This page in my altered book journal, My Mother’s Prayers, is called, A Prayer for My Inner Child — it became 3 prayers, one for my inner child, my present me and my future me. My mother always lit candles for her children, particularly when something was going on in our lives. I’m pretty sure, 34 years ago she burnt a candle and prayed for Alexis every day.
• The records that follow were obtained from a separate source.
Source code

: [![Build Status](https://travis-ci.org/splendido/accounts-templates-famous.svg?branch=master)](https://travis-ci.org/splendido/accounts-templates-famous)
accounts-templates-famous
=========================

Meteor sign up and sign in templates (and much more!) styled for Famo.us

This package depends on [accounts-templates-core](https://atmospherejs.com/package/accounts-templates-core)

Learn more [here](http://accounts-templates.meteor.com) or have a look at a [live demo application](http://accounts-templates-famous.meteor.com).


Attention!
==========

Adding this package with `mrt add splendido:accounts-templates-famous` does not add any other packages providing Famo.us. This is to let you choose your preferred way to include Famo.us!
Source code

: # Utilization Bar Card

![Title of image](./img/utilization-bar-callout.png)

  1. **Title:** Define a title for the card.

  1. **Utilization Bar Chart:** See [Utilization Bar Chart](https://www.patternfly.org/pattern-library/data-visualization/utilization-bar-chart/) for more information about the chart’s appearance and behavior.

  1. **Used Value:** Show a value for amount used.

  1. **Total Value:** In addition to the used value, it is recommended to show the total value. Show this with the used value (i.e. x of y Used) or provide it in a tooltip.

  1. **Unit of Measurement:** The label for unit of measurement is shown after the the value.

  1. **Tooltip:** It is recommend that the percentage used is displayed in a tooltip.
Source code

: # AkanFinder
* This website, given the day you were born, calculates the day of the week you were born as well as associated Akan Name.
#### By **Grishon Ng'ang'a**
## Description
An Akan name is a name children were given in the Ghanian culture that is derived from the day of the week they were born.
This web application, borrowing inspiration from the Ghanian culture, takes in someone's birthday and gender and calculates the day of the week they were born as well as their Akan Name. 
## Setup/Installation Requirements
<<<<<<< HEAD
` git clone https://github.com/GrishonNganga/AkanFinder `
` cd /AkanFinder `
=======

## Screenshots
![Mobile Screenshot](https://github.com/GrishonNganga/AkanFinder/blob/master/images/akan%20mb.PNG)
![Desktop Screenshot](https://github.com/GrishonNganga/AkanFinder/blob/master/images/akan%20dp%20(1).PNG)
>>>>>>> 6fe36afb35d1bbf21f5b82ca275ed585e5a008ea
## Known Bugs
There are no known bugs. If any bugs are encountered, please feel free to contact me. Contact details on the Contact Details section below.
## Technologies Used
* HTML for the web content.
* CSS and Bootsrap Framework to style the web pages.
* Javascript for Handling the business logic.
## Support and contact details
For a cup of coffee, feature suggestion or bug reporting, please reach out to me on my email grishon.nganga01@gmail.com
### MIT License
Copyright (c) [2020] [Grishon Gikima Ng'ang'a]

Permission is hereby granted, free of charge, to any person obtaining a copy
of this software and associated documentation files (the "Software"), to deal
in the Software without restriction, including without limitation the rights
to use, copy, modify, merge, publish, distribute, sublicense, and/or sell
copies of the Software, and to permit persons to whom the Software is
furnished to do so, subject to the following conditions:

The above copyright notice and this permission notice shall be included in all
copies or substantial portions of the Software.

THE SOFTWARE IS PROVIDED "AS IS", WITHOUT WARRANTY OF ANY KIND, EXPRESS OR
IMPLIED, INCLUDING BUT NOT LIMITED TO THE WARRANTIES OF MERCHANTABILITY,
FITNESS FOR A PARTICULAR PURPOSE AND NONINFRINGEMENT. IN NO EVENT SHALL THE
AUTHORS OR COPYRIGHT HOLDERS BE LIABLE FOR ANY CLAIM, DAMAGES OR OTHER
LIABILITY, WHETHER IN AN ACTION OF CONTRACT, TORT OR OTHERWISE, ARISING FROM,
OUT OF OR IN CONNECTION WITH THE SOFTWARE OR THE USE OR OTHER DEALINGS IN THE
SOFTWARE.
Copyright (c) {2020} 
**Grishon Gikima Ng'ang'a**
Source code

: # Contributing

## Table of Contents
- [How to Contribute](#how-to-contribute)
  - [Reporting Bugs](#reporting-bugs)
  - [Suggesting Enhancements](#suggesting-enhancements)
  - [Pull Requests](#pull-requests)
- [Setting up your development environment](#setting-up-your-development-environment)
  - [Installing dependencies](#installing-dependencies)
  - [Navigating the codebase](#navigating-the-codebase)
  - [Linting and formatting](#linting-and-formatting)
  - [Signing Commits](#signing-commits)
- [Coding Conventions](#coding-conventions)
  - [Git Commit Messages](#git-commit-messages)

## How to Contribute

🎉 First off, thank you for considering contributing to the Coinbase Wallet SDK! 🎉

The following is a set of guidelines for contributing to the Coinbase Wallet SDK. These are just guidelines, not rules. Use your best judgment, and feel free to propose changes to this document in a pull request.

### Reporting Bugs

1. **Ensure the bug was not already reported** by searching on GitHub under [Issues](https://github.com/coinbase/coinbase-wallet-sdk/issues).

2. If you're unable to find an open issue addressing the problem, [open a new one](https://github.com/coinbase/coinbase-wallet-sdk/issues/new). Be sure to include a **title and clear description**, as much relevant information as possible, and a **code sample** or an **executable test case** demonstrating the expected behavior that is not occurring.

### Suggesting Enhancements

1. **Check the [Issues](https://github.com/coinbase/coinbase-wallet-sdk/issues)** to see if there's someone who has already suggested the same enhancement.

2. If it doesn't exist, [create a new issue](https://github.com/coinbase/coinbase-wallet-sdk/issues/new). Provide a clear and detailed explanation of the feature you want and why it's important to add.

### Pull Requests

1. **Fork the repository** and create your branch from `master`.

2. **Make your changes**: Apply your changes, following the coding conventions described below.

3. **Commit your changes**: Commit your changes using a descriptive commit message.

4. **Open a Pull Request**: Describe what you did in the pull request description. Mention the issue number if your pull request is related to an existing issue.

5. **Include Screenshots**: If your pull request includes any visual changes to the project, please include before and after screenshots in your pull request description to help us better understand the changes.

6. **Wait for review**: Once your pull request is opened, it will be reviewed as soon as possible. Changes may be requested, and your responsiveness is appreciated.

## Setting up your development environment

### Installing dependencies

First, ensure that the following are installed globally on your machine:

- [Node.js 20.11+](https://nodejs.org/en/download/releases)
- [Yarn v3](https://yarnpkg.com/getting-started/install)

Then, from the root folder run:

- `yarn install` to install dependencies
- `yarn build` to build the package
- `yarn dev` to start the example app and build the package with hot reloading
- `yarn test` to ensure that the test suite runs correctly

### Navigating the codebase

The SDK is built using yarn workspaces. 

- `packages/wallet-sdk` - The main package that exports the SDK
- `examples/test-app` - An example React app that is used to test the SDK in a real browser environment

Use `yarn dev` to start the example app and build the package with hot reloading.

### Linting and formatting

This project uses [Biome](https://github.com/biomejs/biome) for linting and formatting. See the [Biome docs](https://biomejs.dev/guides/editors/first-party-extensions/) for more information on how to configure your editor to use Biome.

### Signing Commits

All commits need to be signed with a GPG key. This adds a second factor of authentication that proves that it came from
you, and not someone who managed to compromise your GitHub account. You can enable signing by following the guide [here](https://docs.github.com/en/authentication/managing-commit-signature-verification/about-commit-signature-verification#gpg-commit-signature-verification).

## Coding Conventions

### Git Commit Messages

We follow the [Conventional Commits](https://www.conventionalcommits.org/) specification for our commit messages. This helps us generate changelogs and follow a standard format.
A Prayer for My Inner Child
May you always feel safe in my arms of Love, free to run with abandon in the garden of dreams blossoming in my heart. May you never fear that I will desert you or put you at risk. May you know peace within me.
A Prayer for My Present Self
May courage be my constant companion, drawing me deeper and deeper into the great mystery of life where I am bound in sacred partnership within the luminous present opening my heart to Love always.
A Prayer for My Future Self
May you feel deeply and passionately connected to the exquisite nature and intimacy of the whole dancing fearlessly in the ephemeral nature of the embodied present. May you dance with life, falling forever into Love.
And so it was.
And so it is.
And so it will be.
Forever and Always.

Do You Believe In Yourself?

“Softly, her dreams took flight on the wings of hope that believing in herself was all she needed to make her dreams come true. And they did.” – Altered Book Journal. “My Mother’s Prayers” two-page spread.

We all have dreams. Big ones. Little ones. Quiet ones. Loud, audacious ones. Dreams of living lives of wonder. Dreams of great adventure. Dreams of discovering far off lands, of creating stories of greatness in our lives.

Sometimes, our dreams come true. Sometimes, we let them go because life happens.

We fall. We face a wall we cannot climb. We trip over a rock that sends us flat on our back.

In our pain and fear of getting hurt, in our concern others will laugh at us or judge us for our failures, we lock away our dreams and continue on our journey taking the safer path, the road more travelled.

We do okay. We create a ‘good enough life’. It’s just not the life we once dreamed of. But that’s okay, we say. Dreaming is for children. We’re “all grown up now”. We have responsibilities. Success. Things. Secure inside the comfort zone of the life we’ve created, we forget about our dreams and carry on living our good enough life.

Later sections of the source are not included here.